Maybe this is a form of self-protection.

"If you're over thirty and you haven't got scabs on your heart, you're blessed."

The only scabs I have are the scrapes all over my legs. So I'm bracing for the hurt someday, maybe it'll come in like a two ton truck in the tunnel. Maybe it's better to accumulate some scabs on the way so one doesn't get blindsided, or maybe, maybe I'm either blessed or a total, total, sincere, heartfelt, deeply sensitive BIMBO.

Right.

Day One, Empires

You go from exploring a few too many App options in the attempt to streamline your digital life (Mac, iPhone, iPad sync option a must), determined to shut down this journal, to determined to keep it, determined to write a little bit everyday because writing is a muscle that you have to stretch. It's been good for you since the beginning, since you can remember.
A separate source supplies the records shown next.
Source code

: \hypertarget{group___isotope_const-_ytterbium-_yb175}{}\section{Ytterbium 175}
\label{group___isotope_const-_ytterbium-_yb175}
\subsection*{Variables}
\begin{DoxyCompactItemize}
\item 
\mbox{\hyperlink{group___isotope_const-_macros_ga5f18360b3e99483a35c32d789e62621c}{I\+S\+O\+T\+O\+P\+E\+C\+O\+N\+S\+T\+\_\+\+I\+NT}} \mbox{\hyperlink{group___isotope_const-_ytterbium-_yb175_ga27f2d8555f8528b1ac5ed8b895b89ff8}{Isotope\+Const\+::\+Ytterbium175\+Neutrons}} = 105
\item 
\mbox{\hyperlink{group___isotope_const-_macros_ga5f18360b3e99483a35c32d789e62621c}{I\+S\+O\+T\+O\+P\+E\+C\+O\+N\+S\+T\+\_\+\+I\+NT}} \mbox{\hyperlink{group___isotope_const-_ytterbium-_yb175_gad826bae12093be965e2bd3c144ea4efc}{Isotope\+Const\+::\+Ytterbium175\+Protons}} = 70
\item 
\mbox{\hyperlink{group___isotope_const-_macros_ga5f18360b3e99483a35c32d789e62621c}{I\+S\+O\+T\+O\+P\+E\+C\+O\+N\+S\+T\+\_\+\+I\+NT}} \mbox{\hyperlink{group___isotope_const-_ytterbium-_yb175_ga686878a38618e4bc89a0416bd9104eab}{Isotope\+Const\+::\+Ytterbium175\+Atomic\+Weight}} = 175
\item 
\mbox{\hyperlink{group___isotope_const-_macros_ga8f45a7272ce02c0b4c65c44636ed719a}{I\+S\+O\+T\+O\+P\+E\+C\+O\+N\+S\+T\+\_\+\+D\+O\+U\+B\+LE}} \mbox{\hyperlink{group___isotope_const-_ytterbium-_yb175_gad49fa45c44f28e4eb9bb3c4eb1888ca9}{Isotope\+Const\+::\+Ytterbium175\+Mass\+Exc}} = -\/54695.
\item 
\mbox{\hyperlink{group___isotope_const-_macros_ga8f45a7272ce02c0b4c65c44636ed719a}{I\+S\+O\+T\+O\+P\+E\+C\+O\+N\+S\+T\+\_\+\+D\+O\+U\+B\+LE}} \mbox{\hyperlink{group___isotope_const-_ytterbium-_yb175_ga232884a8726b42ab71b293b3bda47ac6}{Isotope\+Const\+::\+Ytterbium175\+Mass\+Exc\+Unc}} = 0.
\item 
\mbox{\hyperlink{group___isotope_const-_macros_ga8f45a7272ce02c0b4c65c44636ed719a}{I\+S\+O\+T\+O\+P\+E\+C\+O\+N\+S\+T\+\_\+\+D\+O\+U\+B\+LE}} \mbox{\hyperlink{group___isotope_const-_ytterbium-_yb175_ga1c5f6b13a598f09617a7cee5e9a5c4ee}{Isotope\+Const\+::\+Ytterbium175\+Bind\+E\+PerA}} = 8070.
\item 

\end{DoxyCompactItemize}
R may not have a heroic story as to how he became a designer. There was no moment at age six when he realized that boom, one day he was going to spend days creating images paired with typography that convey tones like "youth," "vibrance," and "strength." Mine isn't heroic either, but I did have a moment at age seven while writing my first "作文" for class that boom, this is what I want to be doing always for the rest of this life, even if it's word vomit, even if these muscles are lax, even if the heart is reengineered to diagrams, timelines, and budgets. So, that is why, I'm not yet going to fully invest in one of these fancy Apps (until they sync directly to Wordpress). I'll keep going.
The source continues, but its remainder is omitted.